20:00 - Although I write about classic wrestling, it’s impossible to ignore the Bloodline connections here. There’s Paul Heyman, who has now ascended to the Mount Rushmore of wrestling managers. For me, it’s Bobby Heenan, Jim Cornette, Paul Heyman, and Gary Hart.
Then we see Fatu, later Rikishi, who spawned Jimmy and Jey Uso, as well as Solo Sikoa. Since we are covering all the bases, we also see Johnny “Ace” Laurinaitis, the infinitely lesser talented sibling to Road Warrior Animal.
It’s funny about Johnny Ace. Now he’s a pariah because of his association with Vince McMahon, but does anyone remember stories about how great a worker he was? Or how good he was in the front office? Or that he was well-liked by the boys? Maybe Johnny Ace always sucked, was a stooge, and failed upward in the wrestling business.
At least he can ride the shit out of that skateboard.
Oh wait, nope.
I am really looking for something nice to say about Ace here.
22:55 - The Dynamic Dudes win in what Jim Ross is calling an upset. The crowd popped, so we can say this about Johnny Ace: you were kind of over briefly after you drop-kicked your partner in the back for a fluke win.
3.5/10 - I mean, it was a match. The ending was decent and it was a good pop from the crowd. THIS is how bored we used to be. “Hell yes, this shit tag team won!”
Sting vs. The Iron Sheik
25:25 - Man, this was peak Sting. I was always a fan of the Stinger. Bought the pink shirt when WCW came to Kalamazoo, got made fun of at school the next day, and never wore it again.
Ah, memories.
Side note: I enjoyed Sting’s comeback in AEW, even with him in his 60s. I wish I liked anything as much as Tony Khan likes Sting.
27:40 - Sting with a dyed black rattail behind the blond flat top.
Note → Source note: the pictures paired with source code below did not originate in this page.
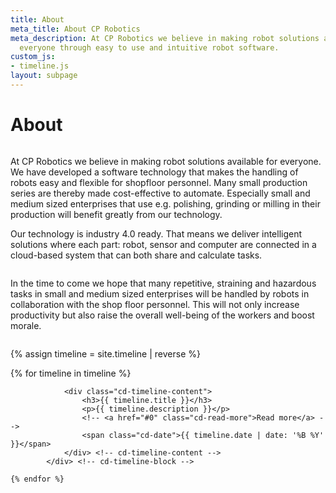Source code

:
 ```yaml
---
title: About
meta_title: About CP Robotics
meta_description: At CP Robotics we believe in making robot solutions available for
  everyone through easy to use and intuitive robot software.
custom_js:
- timeline.js
layout: subpage
---
```


<div class="container">
  <h1 class="editable">About</h1>

  <div class="row">
    <div class="small-12 medium-6 column">
      <p>At CP Robotics we believe in making robot solutions available for everyone. We have developed a software technology that makes the handling of robots easy and flexible for shopfloor personnel. Many small production series are thereby made cost-effective to automate. Especially small and medium sized enterprises that use e.g. polishing, grinding or milling in their production will benefit greatly from our technology.</p>
      <p>Our technology is industry 4.0 ready. That means we deliver intelligent solutions where each part: robot, sensor and computer are connected in a cloud-based system that can both share and calculate tasks.</p>
    </div>
    <div class="small-12 medium-6 column">
      <p>In the time to come we hope that many repetitive, straining and hazardous tasks in small and medium sized enterprises will be handled by robots in collaboration with the shop floor personnel. This will not only increase productivity but also raise the overall well-being of the workers and boost morale.</p>
    </div>
  </div>


  {% assign timeline = site.timeline | reverse %}
  <section id="cd-timeline" class="cd-container">
    {% for timeline in timeline %}
        <div class="cd-timeline-block">
    			<div class="cd-timeline-img">
    				<div class="cd-timeline-icon">
              <i class="fa {{ timeline.timeline_type }}"></i>
            </div>
    			</div> <!-- cd-timeline-img -->

    			<div class="cd-timeline-content">
    				<h3>{{ timeline.title }}</h3>
    				<p>{{ timeline.description }}</p>
    				<!-- <a href="#0" class="cd-read-more">Read more</a> -->
    				<span class="cd-date">{{ timeline.date | date: '%B %Y' }}</span>
    			</div> <!-- cd-timeline-content -->
    		</div> <!-- cd-timeline-block -->

    {% endfor %}
  </section>

</div>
We all willingly participated in this nonsense, didn’t we? My brother and I had “stripes” shaved in our heads with rat tails during this era, so I hold Sting partially responsible. As well as Brian Bosworth and Vanilla Ice.
I can feel the judgment now.
28:18 - Sting wins a nothing squash match with the Scorpion Death Lock in what Wikipedia says was two minutes and 12 seconds. Honestly, it felt much longer. This was the era where Sheiky could barely do jobs and was sent home to do nothing until his deal expired. Then WCW forgot he was employed by them and didn’t cancel his contract on time.
He got paid $100,000 for another year to do nothing because WCW sucked at paperwork. If someone is dumb enough to pay you, let them. That should really go on a T-shirt.
1.4/10 - Just utter, sad garbage. I had a student once who failed my class for the semester with a 4%. Weirdly, it was much sadder than a 0%. That story inspired this score.
The Varsity Club, Mike Rotunda & Steve “Dr. Death” Williams with Kevin Sullivan, vs. The Road Warriors, with Paul Ellering - Special Referee Nikita “Scott” Koloff
29:55 - Hell. Yes.
The music, the spiked shoulder pads, the legitimate badassery, I am here for all of this. Everything about the Road Warriors seemed dangerous because it was. It’s not about their massive size. They had that presence of “we will fuck you up for real” and “we will poke out Dusty’s eye with one of the spikes.”
The Spike to the Eye was a major moment in my young life. Back to the Mandela Effect, I swear I saw Dusty’s eye pop out on TV. Dumb, ugly, and gullible, I was something to see.
32:20 - Okay, up until now, this hasn’t been an amazing card. It seems to be a conscious decision to pull everything entertaining into one six-minute match.
Guys who don’t get their due: Mike Rotunda. I mostly knew him as Irwin R. Schyster in the WWF, another fucking atrocious gimmick. Hockey players, repo men, baseball players, teachers, dentists, I always wondered what gimmicks got turned down around there. And yet, we all watched it.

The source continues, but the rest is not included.